Legislation will then be needed in Westminster and there will be a fight about Holyrood’s right to hold another referendum. The Constitution is reserved to Westminster so both houses of parliament, Commons and Lords, will have to give assent. They will almost certainly try to make Scotland’s departure as difficult as possible in the hope of swinging Scottish public opinion against another referendum.
Then, Scotland has to be recognised as an independent country by the European Union. That should be largely a formality, but nothing happens overnight in Brussels, and all 27 members would have to agree Scotland’s membership. Some may still insist that Scotland has to go through the conventional procedure if only to deter their own regions from seeking to emulate Scotland. Spain may still regard Scotland as a secessionist country on the grounds that it is seeking to leave the UK before the UK leaves the EU.
Of course, first of all there has to be a Yes vote, assuming that Holyrood is allowed to hold a second referendum. So what are the chances? Probably better than last time. The conventional wisdom is that Scots are fed up with referendums and too confused to think of independence, but the polls show that 45 per cent still favour Yes.That is a high base line.
Since most Yessers are relatively young, SNP strategists believe they could supply the energy to persuade the “five per centers” to come over to Yes. Many of the 2014 Yes groups have been spontaneously kicking off again in the past six months. And unlike last time, the No side will be much weaker in indyref2.

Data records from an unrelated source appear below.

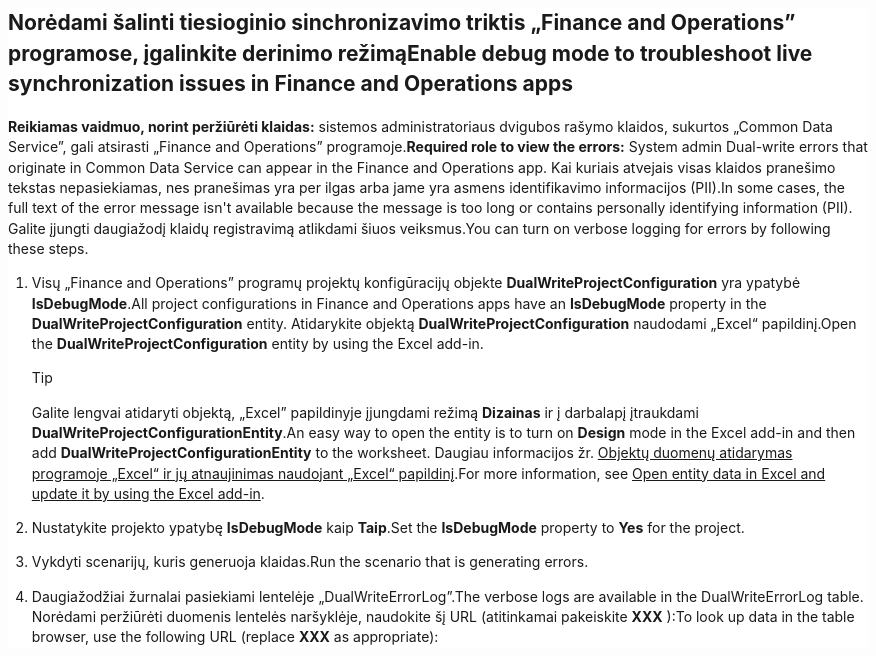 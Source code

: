 ## <a name="enable-debug-mode-to-troubleshoot-live-synchronization-issues-in-finance-and-operations-apps"></a><span data-ttu-id="3b3bf-132">Norėdami šalinti tiesioginio sinchronizavimo triktis „Finance and Operations” programose, įgalinkite derinimo režimą</span><span class="sxs-lookup"><span data-stu-id="3b3bf-132">Enable debug mode to troubleshoot live synchronization issues in Finance and Operations apps</span></span>

<span data-ttu-id="3b3bf-133">**Reikiamas vaidmuo, norint peržiūrėti klaidas:** sistemos administratoriaus dvigubos rašymo klaidos, sukurtos „Common Data Service”, gali atsirasti „Finance and Operations” programoje.</span><span class="sxs-lookup"><span data-stu-id="3b3bf-133">**Required role to view the errors:** System admin Dual-write errors that originate in Common Data Service can appear in the Finance and Operations app.</span></span> <span data-ttu-id="3b3bf-134">Kai kuriais atvejais visas klaidos pranešimo tekstas nepasiekiamas, nes pranešimas yra per ilgas arba jame yra asmens identifikavimo informacijos (PII).</span><span class="sxs-lookup"><span data-stu-id="3b3bf-134">In some cases, the full text of the error message isn't available because the message is too long or contains personally identifying information (PII).</span></span> <span data-ttu-id="3b3bf-135">Galite įjungti daugiažodį klaidų registravimą atlikdami šiuos veiksmus.</span><span class="sxs-lookup"><span data-stu-id="3b3bf-135">You can turn on verbose logging for errors by following these steps.</span></span>

1. <span data-ttu-id="3b3bf-136">Visų „Finance and Operations” programų projektų konfigūracijų objekte **DualWriteProjectConfiguration** yra ypatybė **IsDebugMode**.</span><span class="sxs-lookup"><span data-stu-id="3b3bf-136">All project configurations in Finance and Operations apps have an **IsDebugMode** property in the **DualWriteProjectConfiguration** entity.</span></span> <span data-ttu-id="3b3bf-137">Atidarykite objektą **DualWriteProjectConfiguration** naudodami „Excel“ papildinį.</span><span class="sxs-lookup"><span data-stu-id="3b3bf-137">Open the **DualWriteProjectConfiguration** entity by using the Excel add-in.</span></span>

    > [!TIP]
    > <span data-ttu-id="3b3bf-138">Galite lengvai atidaryti objektą, „Excel” papildinyje įjungdami režimą **Dizainas** ir į darbalapį įtraukdami **DualWriteProjectConfigurationEntity**.</span><span class="sxs-lookup"><span data-stu-id="3b3bf-138">An easy way to open the entity is to turn on **Design** mode in the Excel add-in and then add **DualWriteProjectConfigurationEntity** to the worksheet.</span></span> <span data-ttu-id="3b3bf-139">Daugiau informacijos žr. [Objektų duomenų atidarymas programoje „Excel“ ir jų atnaujinimas naudojant „Excel“ papildinį](../../office-integration/use-excel-add-in.md).</span><span class="sxs-lookup"><span data-stu-id="3b3bf-139">For more information, see [Open entity data in Excel and update it by using the Excel add-in](../../office-integration/use-excel-add-in.md).</span></span>

2. <span data-ttu-id="3b3bf-140">Nustatykite projekto ypatybę **IsDebugMode** kaip **Taip**.</span><span class="sxs-lookup"><span data-stu-id="3b3bf-140">Set the **IsDebugMode** property to **Yes** for the project.</span></span>
3. <span data-ttu-id="3b3bf-141">Vykdyti scenarijų, kuris generuoja klaidas.</span><span class="sxs-lookup"><span data-stu-id="3b3bf-141">Run the scenario that is generating errors.</span></span>
4. <span data-ttu-id="3b3bf-142">Daugiažodžiai žurnalai pasiekiami lentelėje „DualWriteErrorLog”.</span><span class="sxs-lookup"><span data-stu-id="3b3bf-142">The verbose logs are available in the DualWriteErrorLog table.</span></span> <span data-ttu-id="3b3bf-143">Norėdami peržiūrėti duomenis lentelės naršyklėje, naudokite šį URL (atitinkamai pakeiskite **XXX** ):</span><span class="sxs-lookup"><span data-stu-id="3b3bf-143">To look up data in the table browser, use the following URL (replace **XXX** as appropriate):</span></span>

The Labour party in Scotland is an empty shell, split on the constitution and in no position to lead a No campaign. The Tories are compromised because Ruth Davidson was a Remainer and can be presented as a puppet of right-wing UK Tories. The Liberal Democrats no longer matter. Many in the SNP believe the press has been overwhelmed by social media, where independence voices are much stronger and where the anti-establishment tide is still running strong.
Attitudes may also harden among swithering No voters as the reality of hard Brexit emerges. Mrs May is expected to push for sectors of UK industry, such as Nissan, to be given privileged access to EU markets. The City of London may have a special deal on migration. This will be a brutal rebuff to the First Minister’s plea that Holyrood should have powers over immigration and its own privileged access to the single market.
Unless Mrs May comes up with a convincing package of greater powers for Holyrood that compensate for exclusion from the single market, Ms Sturgeon may have no alternative but to double down and go for a second independence referendum; that is, if she still has the bottle.